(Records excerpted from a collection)
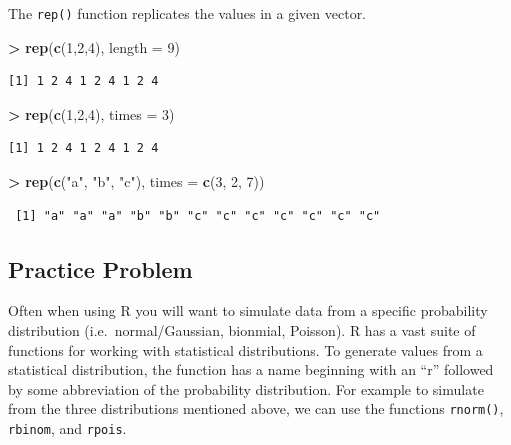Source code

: \documentclass[]{krantz}
\makeatletter
\newenvironment{Shaded}{\begin{snugshade}}{\end{snugshade}}
\newcommand{\KeywordTok}[1]{\textcolor[rgb]{0.27,0.27,0.27}{\textbf{#1}}}
\newcommand{\DataTypeTok}[1]{\textcolor[rgb]{0.27,0.27,0.27}{#1}}
\newcommand{\DecValTok}[1]{\textcolor[rgb]{0.06,0.06,0.06}{#1}}
\newcommand{\StringTok}[1]{\textcolor[rgb]{0.5,0.5,0.5}{#1}}
\newcommand{\OperatorTok}[1]{\textcolor[rgb]{0.43,0.43,0.43}{\textbf{#1}}}
\newcommand{\NormalTok}[1]{#1}
\newenvironment{kframe}{%
\medskip{}
\setlength{\fboxsep}{.8em}
 \def\at@end@of@kframe{}%
 \ifinner\ifhmode%
  \def\at@end@of@kframe{\end{minipage}}%
  \begin{minipage}{\columnwidth}%
 \fi\fi%
 \def\FrameCommand##1{\hskip\@totalleftmargin \hskip-\fboxsep
 \colorbox{shadecolor}{##1}\hskip-\fboxsep
     \hskip-\linewidth \hskip-\@totalleftmargin \hskip\columnwidth}%
 \MakeFramed {\advance\hsize-\width
   \@totalleftmargin\z@ \linewidth\hsize
   \@setminipage}}%
 {\par\unskip\endMakeFramed%
 \at@end@of@kframe}
\renewenvironment{Shaded}{\begin{kframe}}{\end{kframe}}
\makeatother
\begin{document}
The \texttt{rep()} function replicates the values in a given vector.

\begin{Shaded}
\begin{Highlighting}[]
\OperatorTok{>}\StringTok{ }\KeywordTok{rep}\NormalTok{(}\KeywordTok{c}\NormalTok{(}\DecValTok{1}\NormalTok{,}\DecValTok{2}\NormalTok{,}\DecValTok{4}\NormalTok{), }\DataTypeTok{length =} \DecValTok{9}\NormalTok{)}
\end{Highlighting}
\end{Shaded}

\begin{verbatim}
[1] 1 2 4 1 2 4 1 2 4
\end{verbatim}

\begin{Shaded}
\begin{Highlighting}[]
\OperatorTok{>}\StringTok{ }\KeywordTok{rep}\NormalTok{(}\KeywordTok{c}\NormalTok{(}\DecValTok{1}\NormalTok{,}\DecValTok{2}\NormalTok{,}\DecValTok{4}\NormalTok{), }\DataTypeTok{times =} \DecValTok{3}\NormalTok{)}
\end{Highlighting}
\end{Shaded}

\begin{verbatim}
[1] 1 2 4 1 2 4 1 2 4
\end{verbatim}

\begin{Shaded}
\begin{Highlighting}[]
\OperatorTok{>}\StringTok{ }\KeywordTok{rep}\NormalTok{(}\KeywordTok{c}\NormalTok{(}\StringTok{"a"}\NormalTok{, }\StringTok{"b"}\NormalTok{, }\StringTok{"c"}\NormalTok{), }\DataTypeTok{times =} \KeywordTok{c}\NormalTok{(}\DecValTok{3}\NormalTok{, }\DecValTok{2}\NormalTok{, }\DecValTok{7}\NormalTok{))}
\end{Highlighting}
\end{Shaded}

\begin{verbatim}
 [1] "a" "a" "a" "b" "b" "c" "c" "c" "c" "c" "c" "c"
\end{verbatim}

\subsection{Practice Problem}\label{practice-problem-3}

Often when using R you will want to simulate data from a specific
probability distribution (i.e.~normal/Gaussian, bionmial, Poisson). R
has a vast suite of functions for working with statistical
distributions. To generate values from a statistical distribution, the
function has a name beginning with an ``r'' followed by some
abbreviation of the probability distribution. For example to simulate
from the three distributions mentioned above, we can use the functions
\texttt{rnorm()}, \texttt{rbinom}, and \texttt{rpois}.
\end{document}

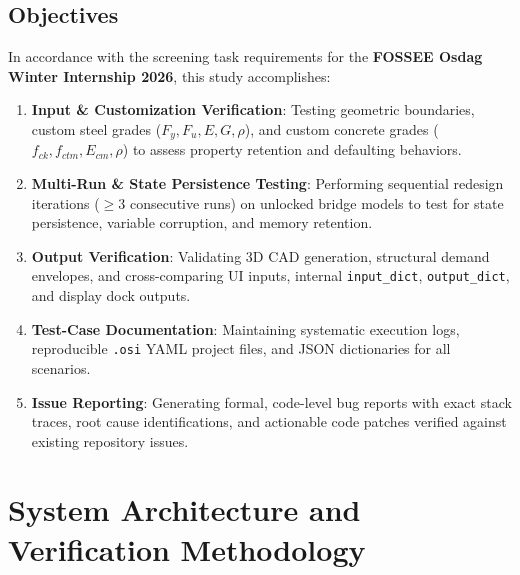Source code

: \documentclass[11pt,a4paper]{article}
\begin{document}
\subsection{Objectives}
In accordance with the screening task requirements for the \textbf{FOSSEE Osdag Winter Internship 2026}, this study accomplishes:
\begin{enumerate}
    \item \textbf{Input \& Customization Verification}: Testing geometric boundaries, custom steel grades ($F_y, F_u, E, G, \rho$), and custom concrete grades ($f_{ck}, f_{ctm}, E_{cm}, \rho$) to assess property retention and defaulting behaviors.
    \item \textbf{Multi-Run \& State Persistence Testing}: Performing sequential redesign iterations ($\ge 3$ consecutive runs) on unlocked bridge models to test for state persistence, variable corruption, and memory retention.
    \item \textbf{Output Verification}: Validating 3D CAD generation, structural demand envelopes, and cross-comparing UI inputs, internal \texttt{input\_dict}, \texttt{output\_dict}, and display dock outputs.
    \item \textbf{Test-Case Documentation}: Maintaining systematic execution logs, reproducible \texttt{.osi} YAML project files, and JSON dictionaries for all scenarios.
    \item \textbf{Issue Reporting}: Generating formal, code-level bug reports with exact stack traces, root cause identifications, and actionable code patches verified against existing repository issues.
\end{enumerate}

\section{System Architecture and Verification Methodology}
\end{document}
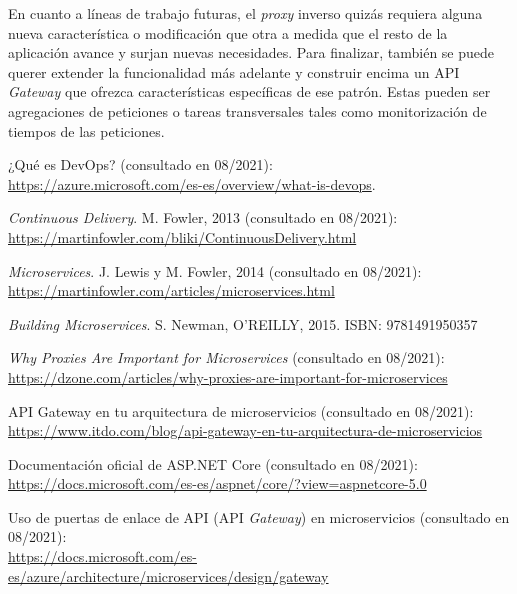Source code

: \documentclass[11pt,spanish,listoffigures]{tfgetsinf}
\begin{document}
En cuanto a líneas de trabajo futuras, el \emph{proxy} inverso quizás requiera alguna nueva característica o modificación que otra a medida que el resto de la aplicación avance y surjan nuevas necesidades. Para finalizar, también se puede querer extender la funcionalidad más adelante y construir encima un API \emph{Gateway} que ofrezca características específicas de ese patrón. Estas pueden ser agregaciones de peticiones o tareas transversales tales como monitorización de tiempos de las peticiones.


\renewcommand{\bibname}{Referencias}

\begin{thebibliography}{10}

¿Qué es DevOps? (consultado en 08/2021):\\
\url{https://azure.microsoft.com/es-es/overview/what-is-devops}.

\emph{Continuous Delivery}.
\newblock M. Fowler, 2013 (consultado en 08/2021):\\
\url{https://martinfowler.com/bliki/ContinuousDelivery.html}

\newblock \emph{Microservices}.
\newblock J. Lewis y M. Fowler, 2014 (consultado en 08/2021):\\
\url{https://martinfowler.com/articles/microservices.html}

\newblock \emph{Building Microservices}.
\newblock S. Newman, O'REILLY, 2015.
\newblock ISBN: 9781491950357

\emph{Why Proxies Are Important for Microservices} (consultado en 08/2021):\\
\url{https://dzone.com/articles/why-proxies-are-important-for-microservices}

API Gateway en tu arquitectura de microservicios (consultado en 08/2021):\\
\url{https://www.itdo.com/blog/api-gateway-en-tu-arquitectura-de-microservicios}

Documentación oficial de ASP.NET Core (consultado en 08/2021):\\
\url{https://docs.microsoft.com/es-es/aspnet/core/?view=aspnetcore-5.0}

Uso de puertas de enlace de API (API \emph{Gateway}) en microservicios (consultado en 08/2021):\\
\url{https://docs.microsoft.com/es-es/azure/architecture/microservices/design/gateway}


\end{thebibliography}
\end{document}
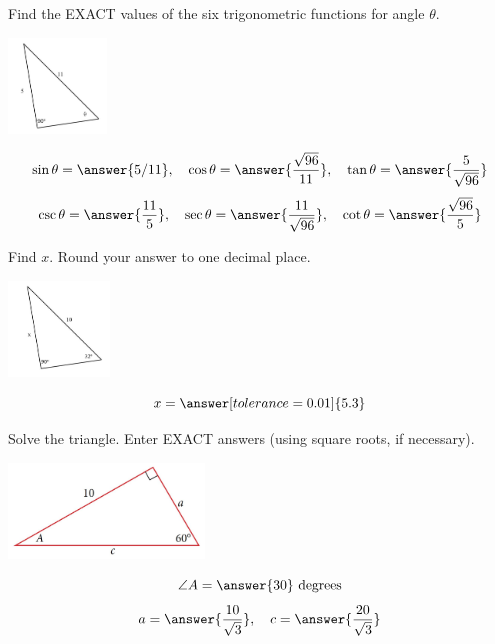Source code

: \documentclass{ximera}
\begin{document}
\begin{problem}\label{prob:160hom10prob3}
Find the EXACT values of the six trigonometric functions for angle $\theta$. 
 
 \begin{image}
   
\includegraphics[height=1in]{160H10pic6.jpg}

\end{image}

$$\sin\theta=\answer{5/11},\quad \cos\theta=\answer{\frac{\sqrt{96}}{11}},\quad\tan\theta=\answer{\frac{5}{\sqrt{96}}}$$
$$\csc\theta=\answer{\frac{11}{5}},\quad\sec\theta=\answer{\frac{11}{\sqrt{96}}},\quad\cot\theta=\answer{\frac{\sqrt{96}}{5}}$$
\end{problem}

\begin{problem}\label{prob:160hom10prob4}
Find $x$.  Round your answer to one decimal place.
 
 \begin{image}
   
\includegraphics[height=1in]{160H10pic7.jpg}

\end{image}
$$x=\answer[tolerance=0.01]{5.3}$$
\end{problem}


\begin{problem}\label{prob:160hom10prob5}
Solve the triangle.  Enter EXACT answers (using square roots, if necessary).
\begin{image}
   
\includegraphics[height=1in]{160H10pic3.jpg}~
 
\end{image}

$$\angle A=\answer{30}\mbox{ degrees}$$
$$a=\answer{\frac{10}{\sqrt{3}}},\quad c=\answer{\frac{20}{\sqrt{3}}}$$
\end{problem}
\end{document}
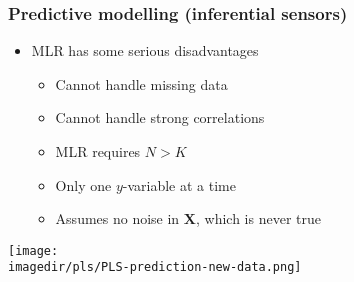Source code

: %
%
%
%

\begin{frame}\frametitle{Predictive modelling (inferential sensors)}
	\begin{itemize}
		\item	MLR has some serious disadvantages
		\begin{itemize}
			\item	Cannot handle missing data
			\item	Cannot handle strong correlations
			\item	MLR requires $N > K$
			\item	Only one $y$-variable at a time
			\item	Assumes no noise in $\mathbf{X}$, which is never true
		\end{itemize}
	\end{itemize}

	\texttt{[image: \\imagedir/pls/PLS-prediction-new-data.png]}
\end{frame}

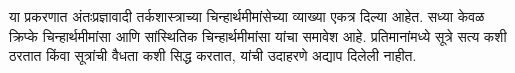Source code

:\documentclass[../../../include/open-logic-chapter]{subfiles}
\begin{document}

\begin{editorial}
  या प्रकरणात अंतःप्रज्ञावादी तर्कशास्त्राच्या
  चिन्हार्थमीमांसेच्या व्याख्या एकत्र दिल्या
  आहेत. सध्या केवळ क्रिप्के चिन्हार्थमीमांसा आणि
  सांस्थितिक चिन्हार्थमीमांसा यांचा समावेश आहे.
  प्रतिमानांमध्ये सूत्रे सत्य कशी ठरतात किंवा
  सूत्रांची वैधता कशी सिद्ध करतात, यांची उदाहरणे
  अद्याप दिलेली नाहीत.
\end{editorial}


\OLEndChapterHook
\end{document}
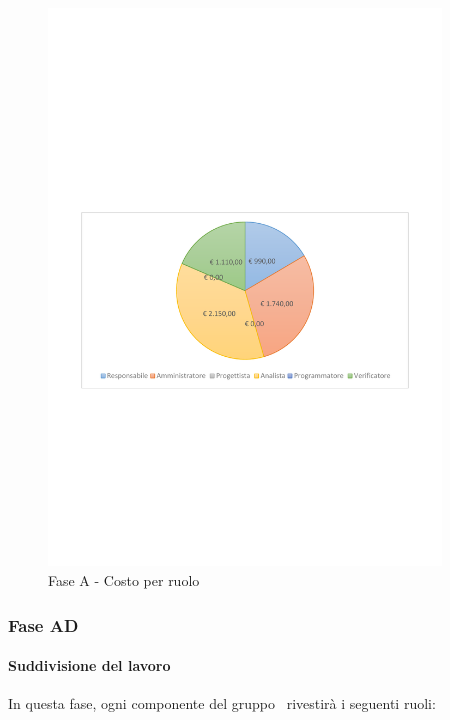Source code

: \documentclass[../PianoProgetto.tex]{subfiles}
\begin{document}
	\begin{figure}[!h]
		\centering
		\includegraphics[width=0.93\textwidth , trim=2cm 9.5cm 2cm 11cm]{grafici/A/A-costo}
			\caption{Fase A - Costo per ruolo}
		\label{fig:CircleChart-faseA_costo}
	\end{figure}
\vfill
	
	\subsubsection{Fase AD}
				\paragraph{Suddivisione del lavoro}
					In questa fase\g, ogni componente del gruppo \leaf\ rivestirà i seguenti ruoli:
	
\end{document}
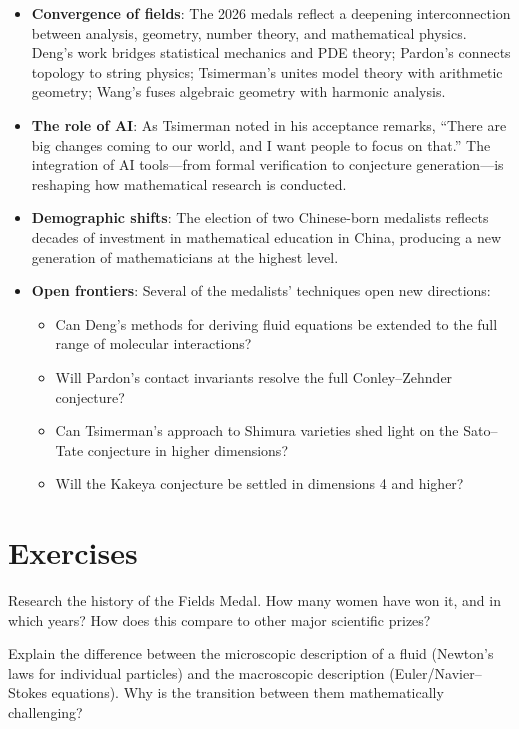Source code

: \begin{itemize}
\item \textbf{Convergence of fields}: The 2026 medals reflect a deepening interconnection between analysis, geometry, number theory, and mathematical physics. Deng's work bridges statistical mechanics and PDE theory; Pardon's connects topology to string physics; Tsimerman's unites model theory with arithmetic geometry; Wang's fuses algebraic geometry with harmonic analysis.
\item \textbf{The role of AI}: As Tsimerman noted in his acceptance remarks, ``There are big changes coming to our world, and I want people to focus on that.'' The integration of AI tools---from formal verification to conjecture generation---is reshaping how mathematical research is conducted.
\item \textbf{Demographic shifts}: The election of two Chinese-born medalists reflects decades of investment in mathematical education in China, producing a new generation of mathematicians at the highest level.
\item \textbf{Open frontiers}: Several of the medalists' techniques open new directions:
  \begin{itemize}
  \item Can Deng's methods for deriving fluid equations be extended to the full range of molecular interactions?
  \item Will Pardon's contact invariants resolve the full Conley--Zehnder conjecture?
  \item Can Tsimerman's approach to Shimura varieties shed light on the Sato--Tate conjecture in higher dimensions?
  \item Will the Kakeya conjecture be settled in dimensions 4 and higher?
  \end{itemize}
\end{itemize}

\section{Exercises}

\begin{exercise}[Basic]
Research the history of the Fields Medal. How many women have won it, and in which years? How does this compare to other major scientific prizes?
\end{exercise}

\begin{exercise}[Intermediate]
Explain the difference between the microscopic description of a fluid (Newton's laws for individual particles) and the macroscopic description (Euler/Navier--Stokes equations). Why is the transition between them mathematically challenging?
\end{exercise}

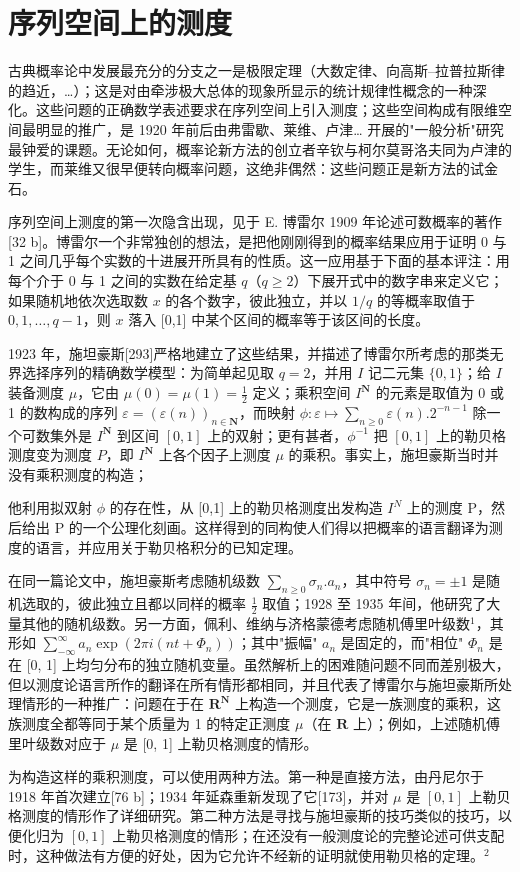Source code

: \section*{序列空间上的测度}
{}

古典概率论中发展最充分的分支之一是极限定理（大数定律、向高斯–拉普拉斯律的趋近，\ldots）；这是对由牵涉极大总体的现象所显示的统计规律性概念的一种深化。这些问题的正确数学表述要求在序列空间上引入测度；这些空间构成有限维空间最明显的推广，是 1920 年前后由弗雷歇、莱维、卢津\ldots{} 开展的"一般分析"研究最钟爱的课题。无论如何，概率论新方法的创立者辛钦与柯尔莫哥洛夫同为卢津的学生，而莱维又很早便转向概率问题，这绝非偶然：这些问题正是新方法的试金石。

序列空间上测度的第一次隐含出现，见于 E. 博雷尔 1909 年论述可数概率的著作{[}32 b{]}。博雷尔一个非常独创的想法，是把他刚刚得到的概率结果应用于证明 0 与 1 之间几乎每个实数的十进展开所具有的性质。这一应用基于下面的基本评注：用每个介于 0 与 1 之间的实数在给定基 \(q\)（\(q \geq 2\)）下展开式中的数字串来定义它；如果随机地依次选取数 \(x\) 的各个数字，彼此独立，并以 \(1/q\) 的等概率取值于 \(0,1,\ldots,q-1\)，则 \(x\) 落入 [0,1] 中某个区间的概率等于该区间的长度。

1923 年，施坦豪斯{[}293{]}严格地建立了这些结果，并描述了博雷尔所考虑的那类无界选择序列的精确数学模型：为简单起见取 \(q = 2\)，并用 \(I\) 记二元集 \(\{0,1\}\)；给 \(I\) 装备测度 \(\mu\)，它由 \(\mu(0) = \mu(1) = \frac{1}{2}\) 定义；乘积空间 \(I^{\mathbf{N}}\) 的元素是取值为 0 或 1 的数构成的序列 \(\varepsilon = (\varepsilon(n))_{n \in \mathbf{N}}\)，而映射 \(\phi : \varepsilon \mapsto \sum_{n \geq 0} \varepsilon(n). 2^{-n-1}\) 除一个可数集外是 \(I^{\mathbf{N}}\) 到区间 \([0,1]\) 上的双射；更有甚者，\(\phi^{-1}\) 把 \([0,1]\) 上的勒贝格测度变为测度 \(P\)，即 \(I^{\mathbf{N}}\) 上各个因子上测度 \(\mu\) 的乘积。事实上，施坦豪斯当时并没有乘积测度的构造；

他利用拟双射 \(\phi\) 的存在性，从 [0,1] 上的勒贝格测度出发构造 \(I^{N}\) 上的测度 P，然后给出 P 的一个公理化刻画。这样得到的同构使人们得以把概率的语言翻译为测度的语言，并应用关于勒贝格积分的已知定理。

在同一篇论文中，施坦豪斯考虑随机级数 \(\sum_{n\geq 0}\sigma_n.a_n\)，其中符号 \(\sigma_{n} = \pm 1\) 是随机选取的，彼此独立且都以同样的概率 \(\frac{1}{2}\) 取值；1928 至 1935 年间，他研究了大量其他的随机级数。另一方面，佩利、维纳与济格蒙德考虑随机傅里叶级数\(^{1}\)，其形如 \(\sum_{-\infty}^{\infty}a_n\exp (2\pi i(nt + \varPhi_n))\)；其中"振幅" \(a_{n}\) 是固定的，而"相位" \(\varPhi_{n}\) 是在 [0, 1] 上均匀分布的独立随机变量。虽然解析上的困难随问题不同而差别极大，但以测度论语言所作的翻译在所有情形都相同，并且代表了博雷尔与施坦豪斯所处理情形的一种推广：问题在于在 \(\mathbf{R}^{\mathbf{N}}\) 上构造一个测度，它是一族测度的乘积，这族测度全都等同于某个质量为 1 的特定正测度 \(\mu\)（在 \(\mathbf{R}\) 上）；例如，上述随机傅里叶级数对应于 \(\mu\) 是 [0, 1] 上勒贝格测度的情形。

为构造这样的乘积测度，可以使用两种方法。第一种是直接方法，由丹尼尔于 1918 年首次建立{[}76 b{]}；1934 年延森重新发现了它{[}173{]}，并对 \(\mu\) 是 \([0,1]\) 上勒贝格测度的情形作了详细研究。第二种方法是寻找与施坦豪斯的技巧类似的技巧，以便化归为 \([0,1]\) 上勒贝格测度的情形；在还没有一般测度论的完整论述可供支配时，这种做法有方便的好处，因为它允许不经新的证明就使用勒贝格的定理。\(^{2}\)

(What is needed): Copy out each line of the entries where the word "formal" is found.

(Written answer):
    \item \textbf{Issue Reporting}: Generating formal, code-level bug reports with exact stack traces, root cause identifications, and actionable code patches verified against existing repository issues.
\item \textbf{The role of AI}: As Tsimerman noted in his acceptance remarks, ``There are big changes coming to our world, and I want people to focus on that.'' The integration of AI tools---from formal verification to conjecture generation---is reshaping how mathematical research is conducted.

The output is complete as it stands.